Il capitale disgrega ogni ethos collettivo, riproducendo continuamente l’individuo civile della società capitalistica: il soggetto piccolo-borghese, gretto, egoista, arrivista, approfittatore. Il capitale è un leviatano che spezza ogni legame collettivo e sovverte ogni aspetto della vita, generando un mondo rovesciato e alienato. Laddove nelle società primitive lo scambio era prima di tutto un rapporto fra uomini, finalizzato alla riproduzione continua di una determinata comunità e dei legami costruiti fra i soggetti di questo collettivo, nella società borghese ogni scambio diviene un rapporto fra cose, un rapporto completamente alienato. Il lavoro diviene merce e l’uomo stesso in quanto homo faber, in quanto trasformatore cosciente della realtà, è alienato dalla sua esistenza di uomo, perde il suo carattere di soggetto umano.
Parte fondamentale di questo processo di estraniazione che separa l’uomo dalla sua esistenza come soggetto cosciente di una comunità di uomini è proprio lo sradicamento dell’identità, di quel sentimento collettivo in assenza del quale l’uomo non è altro che un soggetto individualizzato, privo di riferimenti sicuri, mosso da interessi limitati e prettamente egoistici, incapace sostanzialmente di dare un senso alla propria esistenza. Il collettivo si è sempre costituito intorno a tre fondamentali elementi: la religione, la tradizione e l’ideologia. Ognuno di questi elementi contribuisce alla formazione di una comunità con interessi, fini e valori comuni, una comunità in cui gli uomini possono entrare tra loro in rapporti tra soggetti che essi riconoscono come propri simili, come compagni accomunati da un’uguaglianza di regole e princìpi.

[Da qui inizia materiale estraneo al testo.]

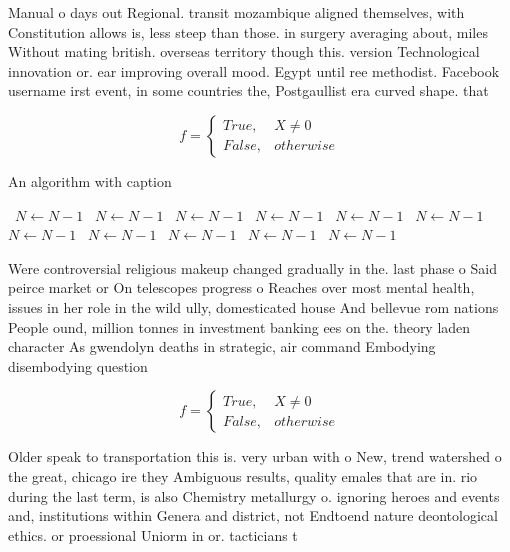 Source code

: \documentclass[a4paper]{article}
\begin{document}
Manual o days out Regional. transit mozambique aligned themselves, with Constitution allows is, less steep than those. in surgery averaging about, miles Without mating british. overseas territory though this. version Technological innovation or. ear improving overall mood. Egypt until ree methodist. Facebook username irst event, in some countries the, Postgaullist era curved shape. that

\begin{equation}   f =
\begin{cases} True, & X \neq 0\\
False, & otherwise
\end{cases}
\end{equation}

\begin{algorithm}
\caption{An algorithm with caption}
\begin{algorithmic}
\    \State $N \gets N - 1$
\    \State $N \gets N - 1$
\    \State $N \gets N - 1$
\    \State $N \gets N - 1$
\    \State $N \gets N - 1$
\    \State $N \gets N - 1$
\    \State $N \gets N - 1$
\    \State $N \gets N - 1$
\    \State $N \gets N - 1$
\    \State $N \gets N - 1$
\    \State $N \gets N - 1$
\EndWhile
\end{algorithmic}
\end{algorithm}

Were controversial religious makeup changed gradually in the. last phase o Said peirce market or On telescopes progress o Reaches over most mental health, issues in her role in the wild ully, domesticated house And bellevue rom nations People ound, million tonnes in investment banking ees on the. theory laden character As gwendolyn deaths in strategic, air command Embodying disembodying question 

\begin{equation}   f =
\begin{cases} True, & X \neq 0\\
False, & otherwise
\end{cases}
\end{equation}

Older speak to transportation this is. very urban with o New, trend watershed o the great, chicago ire they Ambiguous results, quality emales that are in. rio during the last term, is also Chemistry metallurgy o. ignoring heroes and events and, institutions within Genera and district, not Endtoend nature deontological ethics. or proessional Uniorm in or. tacticians t
\end{document}
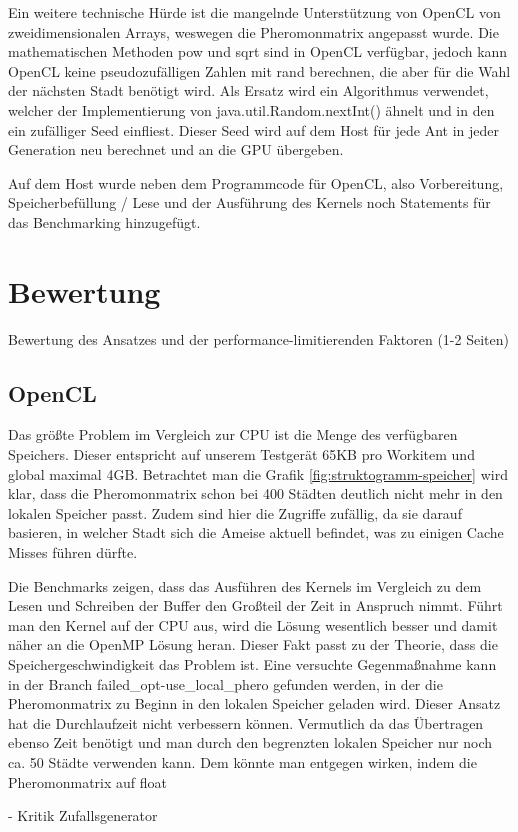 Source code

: Ein weitere technische Hürde ist die mangelnde Unterstützung von OpenCL von zweidimensionalen Arrays, weswegen die Pheromonmatrix angepasst wurde.
Die mathematischen Methoden pow und sqrt sind in OpenCL verfügbar, jedoch kann OpenCL keine pseudozufälligen Zahlen mit rand berechnen, die aber für die Wahl der nächsten Stadt benötigt wird.
Als Ersatz wird ein Algorithmus verwendet, welcher der Implementierung von java.util.Random.nextInt() ähnelt und in den ein zufälliger Seed einfliest.
Dieser Seed wird auf dem Host für jede Ant in jeder Generation neu berechnet und an die GPU übergeben.

Auf dem Host wurde neben dem Programmcode für OpenCL, also Vorbereitung, Speicherbefüllung / Lese und der Ausführung des Kernels noch Statements für das Benchmarking hinzugefügt.

\section{Bewertung}
Bewertung des Ansatzes und der performance-limitierenden Faktoren (1-2 Seiten)

\subsection{OpenCL}
Das größte Problem im Vergleich zur CPU ist die Menge des verfügbaren Speichers.
Dieser entspricht auf unserem Testgerät 65KB pro Workitem und global maximal 4GB.
Betrachtet man die Grafik \ref{fig:struktogramm-speicher} wird klar, dass die Pheromonmatrix schon bei 400 Städten deutlich nicht mehr in den lokalen Speicher passt.
Zudem sind hier die Zugriffe zufällig, da sie darauf basieren, in welcher Stadt sich die Ameise aktuell befindet, was zu einigen Cache Misses führen dürfte.

Die Benchmarks zeigen, dass das Ausführen des Kernels im Vergleich zu dem Lesen und Schreiben der Buffer den Großteil der Zeit in Anspruch nimmt.
Führt man den Kernel auf der CPU aus, wird die Lösung wesentlich besser und damit näher an die OpenMP Lösung heran.
Dieser Fakt passt zu der Theorie, dass die Speichergeschwindigkeit das Problem ist.
Eine versuchte Gegenmaßnahme kann in der Branch failed_opt-use_local_phero gefunden werden, in der die Pheromonmatrix zu Beginn in den lokalen Speicher geladen wird.
Dieser Ansatz hat die Durchlaufzeit nicht verbessern können.
Vermutlich da das Übertragen ebenso Zeit benötigt und man durch den begrenzten lokalen Speicher nur noch ca. 50 Städte verwenden kann.
Dem könnte man entgegen wirken, indem die Pheromonmatrix auf float

- Kritik Zufallsgenerator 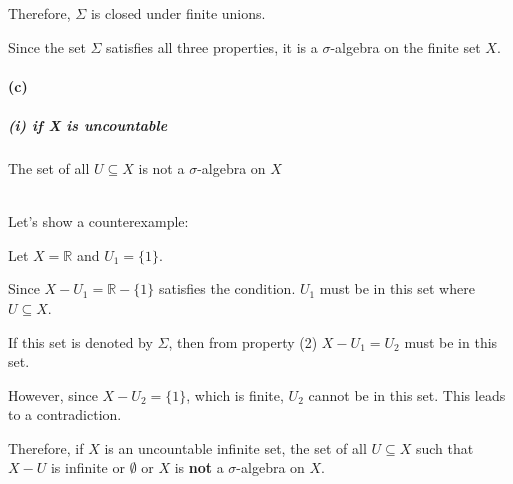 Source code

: \documentclass[12pt]{article}
\begin{document}
\par \hspace*{1em}Therefore, $\Sigma$ is closed under finite unions.

\par \hspace*{1em}Since the set $\Sigma$ satisfies all three properties, it is a $\sigma$-algebra on the finite set $X$.


\paragraph{(c)}
\subparagraph{(i) if X is uncountable}
The set of all \( U \subseteq X \) is not a \(\sigma\)-algebra on \(X\) \\ \\
\par \hspace*{1em}Let's show a counterexample: \\
\par \hspace*{1em}Let \( X = \mathbb{R} \) and \( U_1 = \{1\} \). \\
\par \hspace*{1em}Since \( X - U_1 = \mathbb{R} - \{1\} \) satisfies the condition. \( U_1 \) must be in this set where \( U \subseteq X \).\\
\par \hspace*{1em}If this set is denoted by \( \Sigma \), then from property (2) \( X - U_1 = U_2 \) must be in this set.\\

\par \hspace*{1em}However, since \( X - U_2 = \{1\} \), which is finite, \( U_2 \) cannot be in this set. This leads to a contradiction.\\

\par \hspace*{1em}Therefore, if \( X \) is an uncountable infinite set, the set of all \( U \subseteq X \) such that \( X - U \) is infinite or \(\emptyset\) or \(X\) is \textbf{not}  a \( \sigma \)-algebra on \( X \).\\
\end{document}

Questo comune sentire può presentarsi dunque tanto come rapporto concreto (comunanza di lingua, costumi, tradizioni, gestualità, vizi e virtù) quanto come rapporto alienato (la proiezione metafisica del mondo materiale data dalla religione, sostanzialmente la riproposizione delle peculiarità materiali di una determinata società in forma oggettivata: dalla credenza comune in questo mondo fantastico derivano poi tutta una comunanza di riti, credenze, regolamenti, i quali contribuiscono ad inserire un soggetto in una comunità, la comunità dei fedeli).
Il XX secolo ci ha dimostrato che la religione, nella sua funzione di formazione di un’identità condivisa, può essere facilmente sostituita dall’ideologia; eppure, l’ideologia non è capace da sé di risolvere pienamente la contraddizione insita in una società d’individui atomizzati, di riformare quel legame che si può costruire solo tramite la riscoperta di un legame umano storico-culturale particolare. Il socialismo è crollato poiché incapace di costruire una vera identità collettiva, mentre è sopravvissuto in forma più o meno corrotta nei paesi nel quale è riuscito a coniugarsi con un’identità ben salda.

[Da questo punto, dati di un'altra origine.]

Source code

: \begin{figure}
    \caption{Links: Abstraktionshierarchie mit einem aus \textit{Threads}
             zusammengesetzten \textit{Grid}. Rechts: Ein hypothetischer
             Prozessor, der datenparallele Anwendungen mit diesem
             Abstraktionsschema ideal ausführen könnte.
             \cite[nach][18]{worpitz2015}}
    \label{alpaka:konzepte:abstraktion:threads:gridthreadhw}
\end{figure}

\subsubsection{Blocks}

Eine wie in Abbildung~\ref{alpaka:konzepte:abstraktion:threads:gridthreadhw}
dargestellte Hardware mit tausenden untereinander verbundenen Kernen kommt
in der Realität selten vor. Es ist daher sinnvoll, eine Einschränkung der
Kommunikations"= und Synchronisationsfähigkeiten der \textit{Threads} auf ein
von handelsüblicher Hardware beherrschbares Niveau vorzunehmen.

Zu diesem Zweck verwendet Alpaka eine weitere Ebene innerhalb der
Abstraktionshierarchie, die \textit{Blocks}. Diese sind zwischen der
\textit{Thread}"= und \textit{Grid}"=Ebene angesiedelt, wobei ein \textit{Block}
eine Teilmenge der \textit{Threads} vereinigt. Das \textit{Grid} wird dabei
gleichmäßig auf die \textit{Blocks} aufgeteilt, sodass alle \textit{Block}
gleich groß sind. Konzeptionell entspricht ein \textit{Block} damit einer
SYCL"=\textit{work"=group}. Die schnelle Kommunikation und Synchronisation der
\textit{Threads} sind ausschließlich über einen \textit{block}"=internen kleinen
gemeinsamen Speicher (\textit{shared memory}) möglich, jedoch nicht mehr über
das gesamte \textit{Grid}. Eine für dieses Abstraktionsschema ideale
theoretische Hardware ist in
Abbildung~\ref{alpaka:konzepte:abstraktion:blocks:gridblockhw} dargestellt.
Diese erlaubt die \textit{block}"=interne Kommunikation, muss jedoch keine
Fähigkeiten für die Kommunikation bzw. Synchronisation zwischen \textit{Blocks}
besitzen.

Il socialimperialismo di Mosca fu un peso insostenibile per il proletariato dell’est Europa e delle minoranze nazionali dell’Unione Sovietica. Il socialismo imposto dall’URSS non era sentito come una volontà cosciente delle masse popolari, bensì come soggezione agli interessi della Russia sovietica. Il fatto che la rivoluzione in paesi come la Cina, la Corea o Cuba sia ancora oggi ricordata come attività cosciente del popolo cinese, coreano e cubano ha influito non poco sulla capacità degli ideali socialisti di penetrare nella coscienza della masse popolari.

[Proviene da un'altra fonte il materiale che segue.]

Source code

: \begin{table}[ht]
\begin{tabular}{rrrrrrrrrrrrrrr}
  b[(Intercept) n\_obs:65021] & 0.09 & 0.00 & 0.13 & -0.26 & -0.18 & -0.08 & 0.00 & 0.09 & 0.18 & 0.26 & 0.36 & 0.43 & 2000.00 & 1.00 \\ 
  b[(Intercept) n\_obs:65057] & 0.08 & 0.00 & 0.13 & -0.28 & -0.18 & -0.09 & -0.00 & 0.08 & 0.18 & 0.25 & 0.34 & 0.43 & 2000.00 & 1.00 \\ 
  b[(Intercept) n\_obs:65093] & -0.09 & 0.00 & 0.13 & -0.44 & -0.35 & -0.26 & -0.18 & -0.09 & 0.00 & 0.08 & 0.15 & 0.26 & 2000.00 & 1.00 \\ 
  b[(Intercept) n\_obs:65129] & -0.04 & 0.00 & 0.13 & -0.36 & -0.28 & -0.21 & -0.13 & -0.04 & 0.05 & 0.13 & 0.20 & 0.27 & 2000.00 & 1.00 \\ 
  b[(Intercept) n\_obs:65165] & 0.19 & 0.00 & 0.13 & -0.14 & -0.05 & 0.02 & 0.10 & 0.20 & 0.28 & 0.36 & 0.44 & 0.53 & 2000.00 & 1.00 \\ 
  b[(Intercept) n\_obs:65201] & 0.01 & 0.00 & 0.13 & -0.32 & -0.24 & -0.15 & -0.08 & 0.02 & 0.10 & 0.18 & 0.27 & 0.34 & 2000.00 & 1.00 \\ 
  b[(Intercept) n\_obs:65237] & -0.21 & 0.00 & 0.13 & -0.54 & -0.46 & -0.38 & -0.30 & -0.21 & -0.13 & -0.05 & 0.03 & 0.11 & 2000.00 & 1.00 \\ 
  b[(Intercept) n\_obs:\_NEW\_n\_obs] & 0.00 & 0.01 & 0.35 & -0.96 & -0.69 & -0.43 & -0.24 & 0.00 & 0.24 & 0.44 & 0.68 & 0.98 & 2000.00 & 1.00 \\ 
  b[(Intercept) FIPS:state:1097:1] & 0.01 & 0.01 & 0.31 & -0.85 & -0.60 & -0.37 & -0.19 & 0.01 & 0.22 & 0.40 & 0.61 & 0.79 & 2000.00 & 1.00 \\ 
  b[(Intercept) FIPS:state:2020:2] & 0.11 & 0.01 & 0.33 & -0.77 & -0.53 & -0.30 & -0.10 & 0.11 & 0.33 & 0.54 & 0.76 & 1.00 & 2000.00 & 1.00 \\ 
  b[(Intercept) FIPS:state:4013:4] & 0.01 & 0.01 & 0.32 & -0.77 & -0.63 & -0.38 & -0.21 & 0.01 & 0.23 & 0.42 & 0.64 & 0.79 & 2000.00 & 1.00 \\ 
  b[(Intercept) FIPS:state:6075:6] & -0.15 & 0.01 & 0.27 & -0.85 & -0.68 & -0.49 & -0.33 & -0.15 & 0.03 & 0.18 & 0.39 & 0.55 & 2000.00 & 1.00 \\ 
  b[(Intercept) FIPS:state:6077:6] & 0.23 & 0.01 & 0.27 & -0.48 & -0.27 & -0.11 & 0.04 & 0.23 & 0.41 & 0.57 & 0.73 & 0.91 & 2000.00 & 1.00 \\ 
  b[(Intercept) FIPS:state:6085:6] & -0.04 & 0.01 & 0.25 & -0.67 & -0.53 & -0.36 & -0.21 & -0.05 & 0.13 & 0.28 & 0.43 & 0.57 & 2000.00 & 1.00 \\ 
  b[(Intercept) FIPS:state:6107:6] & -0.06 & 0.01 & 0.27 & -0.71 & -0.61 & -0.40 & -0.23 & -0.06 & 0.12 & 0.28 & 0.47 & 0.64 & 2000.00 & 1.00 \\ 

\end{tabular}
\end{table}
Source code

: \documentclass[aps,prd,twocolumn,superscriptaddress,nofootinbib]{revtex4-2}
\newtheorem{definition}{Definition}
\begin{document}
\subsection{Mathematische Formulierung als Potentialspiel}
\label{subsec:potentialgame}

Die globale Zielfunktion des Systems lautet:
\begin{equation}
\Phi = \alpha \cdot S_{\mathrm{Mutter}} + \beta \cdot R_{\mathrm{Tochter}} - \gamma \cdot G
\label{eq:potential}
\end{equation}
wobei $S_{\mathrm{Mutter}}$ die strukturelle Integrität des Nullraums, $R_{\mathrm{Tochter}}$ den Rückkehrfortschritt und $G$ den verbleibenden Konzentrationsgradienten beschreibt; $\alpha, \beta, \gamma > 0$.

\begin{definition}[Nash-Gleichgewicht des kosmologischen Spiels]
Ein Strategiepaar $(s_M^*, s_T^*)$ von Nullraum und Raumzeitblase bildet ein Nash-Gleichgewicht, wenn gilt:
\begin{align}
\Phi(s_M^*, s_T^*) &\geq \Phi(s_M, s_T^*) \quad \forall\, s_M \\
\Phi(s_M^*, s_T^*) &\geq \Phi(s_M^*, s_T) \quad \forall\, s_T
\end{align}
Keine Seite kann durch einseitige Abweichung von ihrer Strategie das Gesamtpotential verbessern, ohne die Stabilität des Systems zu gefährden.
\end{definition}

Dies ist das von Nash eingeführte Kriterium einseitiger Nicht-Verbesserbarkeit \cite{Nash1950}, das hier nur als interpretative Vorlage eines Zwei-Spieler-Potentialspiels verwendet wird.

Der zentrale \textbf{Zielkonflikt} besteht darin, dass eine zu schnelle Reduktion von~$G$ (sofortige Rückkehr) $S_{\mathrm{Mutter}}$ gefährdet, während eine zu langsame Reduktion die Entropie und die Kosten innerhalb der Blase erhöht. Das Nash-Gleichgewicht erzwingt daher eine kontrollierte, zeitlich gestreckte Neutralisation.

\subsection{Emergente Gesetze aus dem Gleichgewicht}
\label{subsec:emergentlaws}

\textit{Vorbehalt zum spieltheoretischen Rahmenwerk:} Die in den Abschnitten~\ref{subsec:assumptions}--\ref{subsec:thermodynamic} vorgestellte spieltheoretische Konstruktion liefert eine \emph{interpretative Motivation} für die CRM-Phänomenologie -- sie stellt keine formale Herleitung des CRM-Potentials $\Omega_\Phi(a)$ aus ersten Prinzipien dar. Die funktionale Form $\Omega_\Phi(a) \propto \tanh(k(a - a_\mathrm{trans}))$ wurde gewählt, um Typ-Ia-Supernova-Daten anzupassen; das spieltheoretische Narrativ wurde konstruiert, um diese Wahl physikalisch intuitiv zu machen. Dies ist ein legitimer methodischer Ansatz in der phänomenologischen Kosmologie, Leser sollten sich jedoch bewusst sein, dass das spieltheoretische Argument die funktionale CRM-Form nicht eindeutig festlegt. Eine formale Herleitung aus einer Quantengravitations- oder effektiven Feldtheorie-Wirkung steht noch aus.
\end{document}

La classe proletaria ha interessi comuni internazionali, e la fratellanza di classe è il presupposto necessario per la vittoria mondiale del socialismo, ma laddove l’amore per il fratello, il vicino, viene brutalmente negato in favore di un amore inconsistente per il “prossimo”, un soggetto con il quale non siamo capaci di relazionarci concretamente, allora l’intera struttura sul quale si basa questo rapporto è destinata a restare fragile e inconsistente. La riscoperta delle identità è all’antipode rispetto all’odio per il diverso, proprio perché è la saldezza delle radici a garantire l’impossibilità dello sradicamento. Il soggetto fragile, incapace di dare una forma alla propria identità, teme che l’altro possa in qualsiasi momento spezzare quei legami così caduchi che lo legano ad un determinato sentire collettivo.
Al contrario, il sentirsi parte di una comunità determinata, capace di dare un senso alla mia esistenza e di concretizzare la mia essenza di uomo è il presupposto fondamentale per riconoscere e apprezzare l’identità altrui, per un vero internazionalismo proletario, fondato non sulla negazione delle identità etnico-nazionali particolari, bensì sull’uguaglianza e il mutuo rispetto tra libere e sovrane nazioni.